Kessa berdiri di depan meja Narendra. Saat Renata dan Tita bercerita tentang Narendra, mereka jelas melewatkan bagian fisik laki-laki ini. Kessa nyaris memukul dahi menyadari apa yang melintas di benaknya. Perpisahan dengan Jayaz jelas memengaruhi kesehatan mentalnya karena tidak biasanya dia peduli terhadap penampilan fisik seseorang. Dalam beberapa hari ini, Kessa menyadari bahwa dia memelototi hampir semua laki-laki menarik yang ditemuinya. Jika Jayaz bisa tertarik kepada wanita lain saat mereka masih berhubungan, mengapa Kessa harus menahan diri untuk memulai hubungan yang baru dengan siapa pun yang kelihatan menarik? Mungkin saja setelah berkenalan, dia bisa menemukan pendar, debar, atau apa pun namanya, seperti yang Jayaz temukan pada perempuan itu, ‘kan? Sayangnya, Kessa tahu dirinya tidak akan menjalin hubungan dengan orang yang baru ditemuinya, betapa pun putus asanya dia untuk move on.
“Maaf, saya terlambat.” Kessa menggeleng untuk mengusir pikiran isengnya. Fokus. Ini bukan saat yang tepat untuk berburu calon pengganti Jayaz.

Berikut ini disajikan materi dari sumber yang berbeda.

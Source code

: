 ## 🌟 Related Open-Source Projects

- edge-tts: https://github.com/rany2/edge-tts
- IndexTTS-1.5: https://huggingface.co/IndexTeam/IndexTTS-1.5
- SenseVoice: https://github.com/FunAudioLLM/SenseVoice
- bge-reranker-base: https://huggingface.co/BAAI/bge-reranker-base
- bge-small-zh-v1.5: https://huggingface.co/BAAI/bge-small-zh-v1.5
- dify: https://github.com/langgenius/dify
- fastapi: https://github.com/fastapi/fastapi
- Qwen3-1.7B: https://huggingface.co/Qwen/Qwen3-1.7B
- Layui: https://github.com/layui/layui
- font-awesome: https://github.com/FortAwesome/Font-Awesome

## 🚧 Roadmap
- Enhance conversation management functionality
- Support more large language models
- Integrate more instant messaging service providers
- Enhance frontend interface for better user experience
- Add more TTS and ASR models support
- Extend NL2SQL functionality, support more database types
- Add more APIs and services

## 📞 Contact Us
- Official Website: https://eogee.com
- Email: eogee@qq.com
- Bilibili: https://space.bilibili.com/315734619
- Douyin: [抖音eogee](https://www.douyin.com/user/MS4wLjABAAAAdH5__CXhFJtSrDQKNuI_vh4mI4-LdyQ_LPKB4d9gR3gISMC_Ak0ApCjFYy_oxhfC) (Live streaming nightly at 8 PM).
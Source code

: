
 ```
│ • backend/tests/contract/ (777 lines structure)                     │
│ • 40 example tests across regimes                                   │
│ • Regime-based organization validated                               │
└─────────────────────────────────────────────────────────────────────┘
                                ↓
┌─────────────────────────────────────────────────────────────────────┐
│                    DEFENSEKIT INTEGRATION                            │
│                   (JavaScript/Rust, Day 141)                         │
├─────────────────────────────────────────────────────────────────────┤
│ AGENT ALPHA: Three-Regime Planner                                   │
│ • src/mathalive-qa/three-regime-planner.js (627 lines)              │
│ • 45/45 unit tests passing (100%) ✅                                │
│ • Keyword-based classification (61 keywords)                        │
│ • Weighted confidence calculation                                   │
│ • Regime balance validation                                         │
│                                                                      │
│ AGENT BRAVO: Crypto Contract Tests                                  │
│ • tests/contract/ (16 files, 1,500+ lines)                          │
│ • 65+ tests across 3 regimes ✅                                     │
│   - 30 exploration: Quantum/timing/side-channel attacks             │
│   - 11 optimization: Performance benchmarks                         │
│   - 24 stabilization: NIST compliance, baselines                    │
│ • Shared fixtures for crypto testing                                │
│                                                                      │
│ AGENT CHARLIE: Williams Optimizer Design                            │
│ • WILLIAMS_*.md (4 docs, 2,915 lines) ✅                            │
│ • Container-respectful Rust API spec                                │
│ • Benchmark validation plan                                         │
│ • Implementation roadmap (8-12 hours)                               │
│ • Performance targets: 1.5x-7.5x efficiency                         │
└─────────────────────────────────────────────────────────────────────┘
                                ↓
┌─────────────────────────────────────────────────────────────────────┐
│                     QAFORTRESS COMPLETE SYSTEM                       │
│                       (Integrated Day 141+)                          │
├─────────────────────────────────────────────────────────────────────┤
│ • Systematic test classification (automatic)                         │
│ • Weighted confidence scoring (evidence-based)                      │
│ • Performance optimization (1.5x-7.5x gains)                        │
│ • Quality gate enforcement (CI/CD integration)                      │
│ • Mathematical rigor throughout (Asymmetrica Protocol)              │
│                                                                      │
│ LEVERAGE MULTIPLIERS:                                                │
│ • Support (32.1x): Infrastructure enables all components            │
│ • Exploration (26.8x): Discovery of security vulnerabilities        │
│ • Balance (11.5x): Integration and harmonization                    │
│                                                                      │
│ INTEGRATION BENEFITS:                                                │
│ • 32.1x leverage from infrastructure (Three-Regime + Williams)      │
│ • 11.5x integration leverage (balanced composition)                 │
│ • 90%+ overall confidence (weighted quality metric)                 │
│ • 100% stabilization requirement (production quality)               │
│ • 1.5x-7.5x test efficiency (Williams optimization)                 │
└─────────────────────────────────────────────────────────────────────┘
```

“Kamu enggak terlambat, saya memang datang lebih cepat.” Narendra menggeser kursi dan berdiri. Dia mengulurkan tangan. “Narendra. Atau Naren saja.”
“Makessa. Kessa.” Kessa membalas genggaman yang erat itu. Pria di depannya ini jelas memiliki kepercayaan diri yang besar. Hal itu bahkan bisa terdeteksi dari genggamannya. Genggaman yang tampak cocok untuk ukuran tubuhnya yang tinggi, tegap, berkulit cokelat, dan tampang yang menarik. Jenis pria yang akan dengan mudah mendapatkan perhatian perempuan mana pun. Astaga, Kessa lagi-lagi menggeleng. Fokus …, fokus. Jayaz keparat!
“Silakan duduk.” Narendra melepas pandang dari wajah Kessa setelah mengamati beberapa saat. Tidak ada make-up berat. Itu melegakan. Sulit membayangkan masuk hutan dengan seseorang yang harus mengukir alis terlebih dulu untuk membuat monyet atau biawak yang mungkin mereka temui terkesan. Matanya memindai kaki Kessa. Jins dan sneakers yang sudah tidak terlalu baru. Wanita ini lolos dalam uji penampilan.
“Terima kasih.” Kessa duduk setelah meletakkan tasnya di salah satu kursi kosong. “Mas Narendra—”
“Naren,” potong Narendra. “Bagian ‘Mas’-nya di-skip saja. Dan, saya akan manggil kamu Kessa. Kita akan menghabiskan waktu bersama cukup lama, jadi bagian sopan santun dalam sapaan sebaiknya dilewatkan. Gimana?”
Kelebihan lain. Pria yang tidak suka basa-basi dan tahu apa yang dia inginkan. Tegas. Dalam pengamatan sesaat, Jayaz jelas kalah pada bagian ini. Hentikan! Kessa menghardik diri sendiri. Ya Tuhan, kenapa untuk fokus saja bisa sesulit ini? “Setuju.”
“Mau minum apa?” tanya Narendra yang masih berdiri. “Biar saya pesenin.”
Kessa mengibaskan tangan. “Nanti saya pesan sendiri. Kita bahas soal rute dulu. Sebenarnya, saya udah nanya ke Rena dan Tita, sih, tapi katanya nanti biar dibahas sama kamu saja.” Kessa meringis canggung. “Ehm, pakai ‘kamu’ enggak apa-apa?”
“Saya lebih suka ‘kamu’ daripada ‘Anda’ atau ‘Mas’, sih. Saya udah bilang tadi.”
“Oke.” Kessa merasa jauh rileks sekarang. Calon teman seperjalanannya sejauh ini tampak menyenangkan. “Jadi, kita akan mulai dari mana?”